For people struggling for justice in the United States today, this is a time of mourning and reflection.

Videos of the horrifying shooting deaths of Philando Castile in Falcon Heights, Minn. and Alton Sterling in Baton Rouge are terrifying for people of color, particularly young Black men, because they shout: “You can be killed by state actors anytime, anywhere, without recourse.”

The subsequent shooting deaths of five Dallas police officers, and the wounding of seven other officers and two civilians, by a man who said he was targeting white people, especially white police officers, are terrifying for police officers — and also people of color, because it raises the specter that some will wrongfully equate the Black Lives Matter movement with the heinous actions of a lone civilian actor.

So, what is to be done?

As a first step toward healing, we must honestly acknowledge and address the history and persistence of systemic racial bias throughout the American justice system, from the police to the courts, from Baton Rouge to Boston. Indeed, we must set aside the myth that Massachusetts is immune.
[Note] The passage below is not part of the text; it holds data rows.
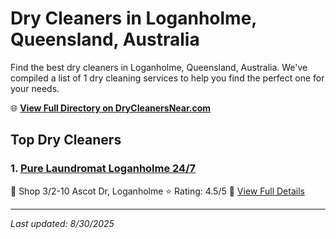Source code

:# Dry Cleaners in Loganholme, Queensland, Australia

Find the best dry cleaners in Loganholme, Queensland, Australia. We've compiled a list of 1 dry cleaning services to help you find the perfect one for your needs.

🌐 **[View Full Directory on DryCleanersNear.com](https://drycleanersnear.com/city/Australia/Queensland/Loganholme)**

## Top Dry Cleaners

### 1. [Pure Laundromat Loganholme 24/7](https://drycleanersnear.com/dryCleaner/68aa73a539cc7c0899005cf0/pure-laundromat-loganholme-24-7)
📍 Shop 3/2-10 Ascot Dr, Loganholme
⭐ Rating: 4.5/5
🔗 [View Full Details](https://drycleanersnear.com/dryCleaner/68aa73a539cc7c0899005cf0/pure-laundromat-loganholme-24-7)


---

*Last updated: 8/30/2025*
Let’s start with the law itself. U.S. school children learn the “Blessings of Liberty,” “Justice” and “Domestic Tranquility” in the preamble to the Constitution. But Black and Brown children must sometimes feel there are two sets of books. In one, they learn of the Constitution’s dedication to the rule of law. In the other, unprinted book, they learn how to try to stay alive, to fear the state, and how to avoid encounters with police.

As the United States Supreme Court said in its infamous Dred Scott v. Sandford decision, Blacks in America historically were "regarded as beings of an inferior order" with "no rights which the white man was bound to respect."

Today, some of those words could feel true to the Boyd, Garner, Crawford, Rice, Bland, and many other families that have lost loved ones to state violence.

Recently Supreme Court Justice Sonia Sotomayor rang the alarm in her dissent from the court’s opinion in Utah v. Strieff, a case that upheld the use of evidence from a constitutionally impermissible stop:

"We must not pretend that the countless people who are routinely targeted by police are “isolated.” They are the canaries in the coal mine whose deaths, civil and literal, warn us that no one can breathe in this atmosphere. They are the ones who recognize that unlawful police stops corrode all our civil liberties and threaten all our lives. Until their voices matter too, our justice system will continue to be anything but."

The Justice’s words are clear nods to the Black Lives Matter movement and the “I can’t breathe” pleas for life by Eric Garner. They also are a call for an expansive view of the protections covered by the fourth Amendment to the Constitution. Sotomayor supported the idea by saying:

"… I would add that unlawful “stops” have severe consequences much greater than the inconvenience suggested by the name. This Court has given officers an array of instruments to probe and examine you. When we condone officers’ use of these devices without adequate cause, we give them reason to target pedestrians in an arbitrary manner. We also risk treating members of our communities as second-class citizens."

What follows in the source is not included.